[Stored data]
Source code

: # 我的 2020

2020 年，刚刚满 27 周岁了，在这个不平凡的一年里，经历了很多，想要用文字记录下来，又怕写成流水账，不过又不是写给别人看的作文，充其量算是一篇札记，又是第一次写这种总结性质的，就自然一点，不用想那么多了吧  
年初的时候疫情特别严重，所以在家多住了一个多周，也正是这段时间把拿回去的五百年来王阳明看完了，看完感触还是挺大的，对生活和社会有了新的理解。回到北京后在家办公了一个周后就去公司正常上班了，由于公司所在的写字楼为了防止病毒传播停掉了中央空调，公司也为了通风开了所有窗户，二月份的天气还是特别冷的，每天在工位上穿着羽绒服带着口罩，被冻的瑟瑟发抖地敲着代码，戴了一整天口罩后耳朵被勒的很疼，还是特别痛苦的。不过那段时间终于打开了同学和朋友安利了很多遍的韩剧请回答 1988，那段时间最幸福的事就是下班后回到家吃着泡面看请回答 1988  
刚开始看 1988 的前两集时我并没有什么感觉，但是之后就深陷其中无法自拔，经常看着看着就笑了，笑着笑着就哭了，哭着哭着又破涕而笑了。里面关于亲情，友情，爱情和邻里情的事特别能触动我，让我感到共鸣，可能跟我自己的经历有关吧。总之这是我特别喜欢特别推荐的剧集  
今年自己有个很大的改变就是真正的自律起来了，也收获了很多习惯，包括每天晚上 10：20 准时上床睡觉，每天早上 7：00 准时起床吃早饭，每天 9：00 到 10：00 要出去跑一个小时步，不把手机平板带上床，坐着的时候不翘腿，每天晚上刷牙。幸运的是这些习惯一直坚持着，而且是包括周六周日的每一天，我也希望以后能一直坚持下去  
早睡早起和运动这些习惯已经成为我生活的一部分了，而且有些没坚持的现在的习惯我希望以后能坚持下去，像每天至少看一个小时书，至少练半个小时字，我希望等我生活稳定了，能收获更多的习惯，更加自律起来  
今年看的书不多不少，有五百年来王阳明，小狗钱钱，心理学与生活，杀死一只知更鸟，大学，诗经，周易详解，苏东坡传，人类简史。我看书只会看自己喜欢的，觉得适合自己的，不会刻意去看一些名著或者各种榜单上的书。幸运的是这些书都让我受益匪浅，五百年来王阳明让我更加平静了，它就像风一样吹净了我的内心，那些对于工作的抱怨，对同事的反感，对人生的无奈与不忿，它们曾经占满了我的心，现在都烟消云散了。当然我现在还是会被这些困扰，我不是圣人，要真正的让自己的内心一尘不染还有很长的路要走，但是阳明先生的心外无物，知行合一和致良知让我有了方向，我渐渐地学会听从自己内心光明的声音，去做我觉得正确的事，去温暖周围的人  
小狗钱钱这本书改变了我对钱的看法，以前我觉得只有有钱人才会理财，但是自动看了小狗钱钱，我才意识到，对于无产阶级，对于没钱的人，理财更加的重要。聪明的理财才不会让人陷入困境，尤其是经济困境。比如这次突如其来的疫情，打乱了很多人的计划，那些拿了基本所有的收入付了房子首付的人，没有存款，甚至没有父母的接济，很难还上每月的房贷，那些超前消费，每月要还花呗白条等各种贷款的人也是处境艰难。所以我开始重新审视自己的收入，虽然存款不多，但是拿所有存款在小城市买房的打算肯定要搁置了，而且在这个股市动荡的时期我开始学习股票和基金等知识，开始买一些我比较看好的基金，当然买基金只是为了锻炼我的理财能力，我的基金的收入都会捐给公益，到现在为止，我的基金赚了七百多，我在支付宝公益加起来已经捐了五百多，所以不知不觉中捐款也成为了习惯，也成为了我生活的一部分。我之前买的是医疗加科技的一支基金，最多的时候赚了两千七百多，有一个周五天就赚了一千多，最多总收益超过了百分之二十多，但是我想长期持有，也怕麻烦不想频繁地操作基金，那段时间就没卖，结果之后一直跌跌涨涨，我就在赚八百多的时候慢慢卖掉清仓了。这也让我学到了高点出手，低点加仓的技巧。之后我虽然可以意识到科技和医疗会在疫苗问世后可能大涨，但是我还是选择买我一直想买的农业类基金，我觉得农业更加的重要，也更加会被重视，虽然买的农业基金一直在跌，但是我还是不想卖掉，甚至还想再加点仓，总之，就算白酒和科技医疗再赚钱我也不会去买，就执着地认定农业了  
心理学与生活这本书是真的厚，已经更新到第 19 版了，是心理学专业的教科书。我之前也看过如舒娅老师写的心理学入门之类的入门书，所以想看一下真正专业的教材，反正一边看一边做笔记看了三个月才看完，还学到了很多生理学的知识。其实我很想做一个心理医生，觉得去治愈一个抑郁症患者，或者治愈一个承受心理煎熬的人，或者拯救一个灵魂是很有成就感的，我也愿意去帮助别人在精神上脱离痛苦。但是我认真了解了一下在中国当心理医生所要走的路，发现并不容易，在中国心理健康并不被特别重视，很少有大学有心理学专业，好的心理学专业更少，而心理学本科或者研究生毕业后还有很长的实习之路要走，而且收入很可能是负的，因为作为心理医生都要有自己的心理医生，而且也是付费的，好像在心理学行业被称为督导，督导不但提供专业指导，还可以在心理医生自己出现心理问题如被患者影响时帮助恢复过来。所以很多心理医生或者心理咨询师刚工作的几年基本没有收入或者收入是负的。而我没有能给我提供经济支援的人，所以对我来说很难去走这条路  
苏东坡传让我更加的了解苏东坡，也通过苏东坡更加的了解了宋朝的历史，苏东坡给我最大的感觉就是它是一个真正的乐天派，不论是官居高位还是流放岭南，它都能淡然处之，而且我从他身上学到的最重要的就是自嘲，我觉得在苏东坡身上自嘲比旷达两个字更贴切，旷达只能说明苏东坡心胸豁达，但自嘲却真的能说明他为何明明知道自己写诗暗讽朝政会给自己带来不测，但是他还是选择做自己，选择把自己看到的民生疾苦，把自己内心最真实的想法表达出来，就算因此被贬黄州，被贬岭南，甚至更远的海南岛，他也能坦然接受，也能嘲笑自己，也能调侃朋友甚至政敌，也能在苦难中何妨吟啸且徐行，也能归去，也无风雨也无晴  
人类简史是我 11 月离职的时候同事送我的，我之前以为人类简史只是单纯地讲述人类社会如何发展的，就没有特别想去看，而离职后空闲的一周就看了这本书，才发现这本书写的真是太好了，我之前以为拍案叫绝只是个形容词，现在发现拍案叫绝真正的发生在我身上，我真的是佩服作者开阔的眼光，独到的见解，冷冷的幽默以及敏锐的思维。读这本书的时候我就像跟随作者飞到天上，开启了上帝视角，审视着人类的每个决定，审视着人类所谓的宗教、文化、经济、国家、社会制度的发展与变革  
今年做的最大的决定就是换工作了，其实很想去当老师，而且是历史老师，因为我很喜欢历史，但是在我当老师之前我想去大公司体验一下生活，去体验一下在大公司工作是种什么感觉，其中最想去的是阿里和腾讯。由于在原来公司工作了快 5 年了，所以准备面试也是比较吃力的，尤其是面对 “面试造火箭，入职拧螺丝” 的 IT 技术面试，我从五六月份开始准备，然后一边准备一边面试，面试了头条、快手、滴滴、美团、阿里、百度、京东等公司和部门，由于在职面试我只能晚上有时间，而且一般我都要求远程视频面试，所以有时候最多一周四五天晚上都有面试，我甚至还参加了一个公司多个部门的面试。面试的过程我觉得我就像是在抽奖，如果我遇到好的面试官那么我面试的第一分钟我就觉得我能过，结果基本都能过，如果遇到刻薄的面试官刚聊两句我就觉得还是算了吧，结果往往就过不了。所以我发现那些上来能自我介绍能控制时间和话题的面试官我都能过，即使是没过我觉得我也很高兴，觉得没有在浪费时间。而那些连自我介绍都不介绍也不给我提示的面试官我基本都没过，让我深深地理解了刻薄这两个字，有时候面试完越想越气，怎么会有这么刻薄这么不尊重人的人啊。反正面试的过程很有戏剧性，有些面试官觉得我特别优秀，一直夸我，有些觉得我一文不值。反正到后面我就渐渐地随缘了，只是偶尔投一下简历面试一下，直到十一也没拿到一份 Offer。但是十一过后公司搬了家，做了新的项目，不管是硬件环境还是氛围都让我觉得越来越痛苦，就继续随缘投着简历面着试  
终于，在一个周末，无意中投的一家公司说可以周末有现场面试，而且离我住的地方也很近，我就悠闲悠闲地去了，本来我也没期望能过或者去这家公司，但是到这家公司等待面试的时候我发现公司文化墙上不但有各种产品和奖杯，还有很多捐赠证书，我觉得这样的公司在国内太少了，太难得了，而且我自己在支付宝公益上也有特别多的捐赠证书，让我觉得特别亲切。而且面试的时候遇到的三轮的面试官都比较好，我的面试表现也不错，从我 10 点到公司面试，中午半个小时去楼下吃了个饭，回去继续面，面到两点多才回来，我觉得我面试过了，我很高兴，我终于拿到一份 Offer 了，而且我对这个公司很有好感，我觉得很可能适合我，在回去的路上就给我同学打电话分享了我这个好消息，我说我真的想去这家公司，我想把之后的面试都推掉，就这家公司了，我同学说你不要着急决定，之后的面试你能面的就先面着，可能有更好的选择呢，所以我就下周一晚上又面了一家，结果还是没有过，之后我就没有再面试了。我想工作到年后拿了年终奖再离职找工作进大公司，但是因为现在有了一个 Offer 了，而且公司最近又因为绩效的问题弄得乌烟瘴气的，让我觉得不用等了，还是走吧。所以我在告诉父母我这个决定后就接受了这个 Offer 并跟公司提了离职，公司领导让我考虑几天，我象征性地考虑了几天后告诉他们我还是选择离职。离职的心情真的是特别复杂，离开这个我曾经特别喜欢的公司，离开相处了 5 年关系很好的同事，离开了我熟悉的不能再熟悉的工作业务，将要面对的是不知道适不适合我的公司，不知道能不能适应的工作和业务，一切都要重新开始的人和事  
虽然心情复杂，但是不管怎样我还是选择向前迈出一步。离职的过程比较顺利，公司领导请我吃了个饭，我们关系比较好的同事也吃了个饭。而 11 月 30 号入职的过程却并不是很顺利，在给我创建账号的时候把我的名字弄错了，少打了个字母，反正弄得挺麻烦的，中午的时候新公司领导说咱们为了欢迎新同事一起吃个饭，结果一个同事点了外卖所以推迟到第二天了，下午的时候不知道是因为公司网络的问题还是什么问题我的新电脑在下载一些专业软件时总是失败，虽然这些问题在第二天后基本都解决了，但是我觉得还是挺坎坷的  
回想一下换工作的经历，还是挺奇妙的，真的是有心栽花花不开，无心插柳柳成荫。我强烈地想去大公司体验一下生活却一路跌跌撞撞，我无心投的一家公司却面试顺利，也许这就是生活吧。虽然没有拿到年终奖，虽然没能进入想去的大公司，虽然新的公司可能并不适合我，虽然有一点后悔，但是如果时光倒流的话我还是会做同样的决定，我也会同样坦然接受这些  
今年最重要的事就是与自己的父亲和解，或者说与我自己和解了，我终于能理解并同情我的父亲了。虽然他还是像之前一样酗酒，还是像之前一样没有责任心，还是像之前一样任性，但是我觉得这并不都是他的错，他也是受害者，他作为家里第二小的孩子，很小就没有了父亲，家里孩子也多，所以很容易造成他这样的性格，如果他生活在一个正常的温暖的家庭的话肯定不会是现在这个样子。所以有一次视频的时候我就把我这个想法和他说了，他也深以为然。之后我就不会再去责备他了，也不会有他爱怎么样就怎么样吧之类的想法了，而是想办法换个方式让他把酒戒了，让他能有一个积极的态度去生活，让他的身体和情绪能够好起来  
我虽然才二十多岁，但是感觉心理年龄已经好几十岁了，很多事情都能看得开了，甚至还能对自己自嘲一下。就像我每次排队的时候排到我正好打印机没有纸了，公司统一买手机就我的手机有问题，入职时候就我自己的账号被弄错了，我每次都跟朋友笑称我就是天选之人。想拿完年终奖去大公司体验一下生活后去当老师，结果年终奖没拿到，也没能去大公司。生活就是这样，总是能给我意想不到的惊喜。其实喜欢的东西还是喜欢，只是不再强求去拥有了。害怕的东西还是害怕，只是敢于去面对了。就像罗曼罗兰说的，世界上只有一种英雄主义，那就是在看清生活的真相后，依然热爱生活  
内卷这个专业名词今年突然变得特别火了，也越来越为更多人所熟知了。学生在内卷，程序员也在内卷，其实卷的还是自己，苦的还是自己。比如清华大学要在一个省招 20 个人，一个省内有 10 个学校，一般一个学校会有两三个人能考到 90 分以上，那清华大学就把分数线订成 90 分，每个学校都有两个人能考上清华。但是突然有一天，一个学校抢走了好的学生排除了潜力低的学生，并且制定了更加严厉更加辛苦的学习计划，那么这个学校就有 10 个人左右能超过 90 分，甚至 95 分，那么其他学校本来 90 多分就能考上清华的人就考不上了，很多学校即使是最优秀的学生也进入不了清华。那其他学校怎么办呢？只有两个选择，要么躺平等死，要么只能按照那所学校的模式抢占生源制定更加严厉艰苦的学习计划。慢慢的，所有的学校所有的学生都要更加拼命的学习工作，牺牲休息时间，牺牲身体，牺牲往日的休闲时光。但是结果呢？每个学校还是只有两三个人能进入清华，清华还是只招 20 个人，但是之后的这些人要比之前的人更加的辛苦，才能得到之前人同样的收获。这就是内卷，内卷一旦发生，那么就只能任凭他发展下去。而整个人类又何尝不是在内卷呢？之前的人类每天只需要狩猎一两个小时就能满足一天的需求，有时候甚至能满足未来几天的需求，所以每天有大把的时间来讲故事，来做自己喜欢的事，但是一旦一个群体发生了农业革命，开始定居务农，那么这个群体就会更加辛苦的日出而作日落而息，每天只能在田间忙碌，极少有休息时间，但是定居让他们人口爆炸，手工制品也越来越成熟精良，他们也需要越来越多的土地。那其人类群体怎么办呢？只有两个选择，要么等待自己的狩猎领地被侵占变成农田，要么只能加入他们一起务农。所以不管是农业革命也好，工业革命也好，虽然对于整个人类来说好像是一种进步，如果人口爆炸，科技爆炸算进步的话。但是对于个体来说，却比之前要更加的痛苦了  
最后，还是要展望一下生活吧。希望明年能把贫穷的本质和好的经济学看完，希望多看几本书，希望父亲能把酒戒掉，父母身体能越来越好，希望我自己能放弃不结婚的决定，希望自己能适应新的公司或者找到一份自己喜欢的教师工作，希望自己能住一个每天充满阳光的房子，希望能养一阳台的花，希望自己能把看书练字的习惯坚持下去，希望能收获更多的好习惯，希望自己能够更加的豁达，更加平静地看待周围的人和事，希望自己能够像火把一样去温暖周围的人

#### ASSIGNED TASK
Your task for the entries above: copy exactly the span starting with the line with "今年最重要的事就是与自己的父" and going on through the line with "我虽然才二十多岁，但是感觉心", both lines included, and nothing else.

#### ANSWER SPACE
今年最重要的事就是与自己的父亲和解，或者说与我自己和解了，我终于能理解并同情我的父亲了。虽然他还是像之前一样酗酒，还是像之前一样没有责任心，还是像之前一样任性，但是我觉得这并不都是他的错，他也是受害者，他作为家里第二小的孩子，很小就没有了父亲，家里孩子也多，所以很容易造成他这样的性格，如果他生活在一个正常的温暖的家庭的话肯定不会是现在这个样子。所以有一次视频的时候我就把我这个想法和他说了，他也深以为然。之后我就不会再去责备他了，也不会有他爱怎么样就怎么样吧之类的想法了，而是想办法换个方式让他把酒戒了，让他能有一个积极的态度去生活，让他的身体和情绪能够好起来  
我虽然才二十多岁，但是感觉心理年龄已经好几十岁了，很多事情都能看得开了，甚至还能对自己自嘲一下。就像我每次排队的时候排到我正好打印机没有纸了，公司统一买手机就我的手机有问题，入职时候就我自己的账号被弄错了，我每次都跟朋友笑称我就是天选之人。想拿完年终奖去大公司体验一下生活后去当老师，结果年终奖没拿到，也没能去大公司。生活就是这样，总是能给我意想不到的惊喜。其实喜欢的东西还是喜欢，只是不再强求去拥有了。害怕的东西还是害怕，只是敢于去面对了。就像罗曼罗兰说的，世界上只有一种英雄主义，那就是在看清生活的真相后，依然热爱生活  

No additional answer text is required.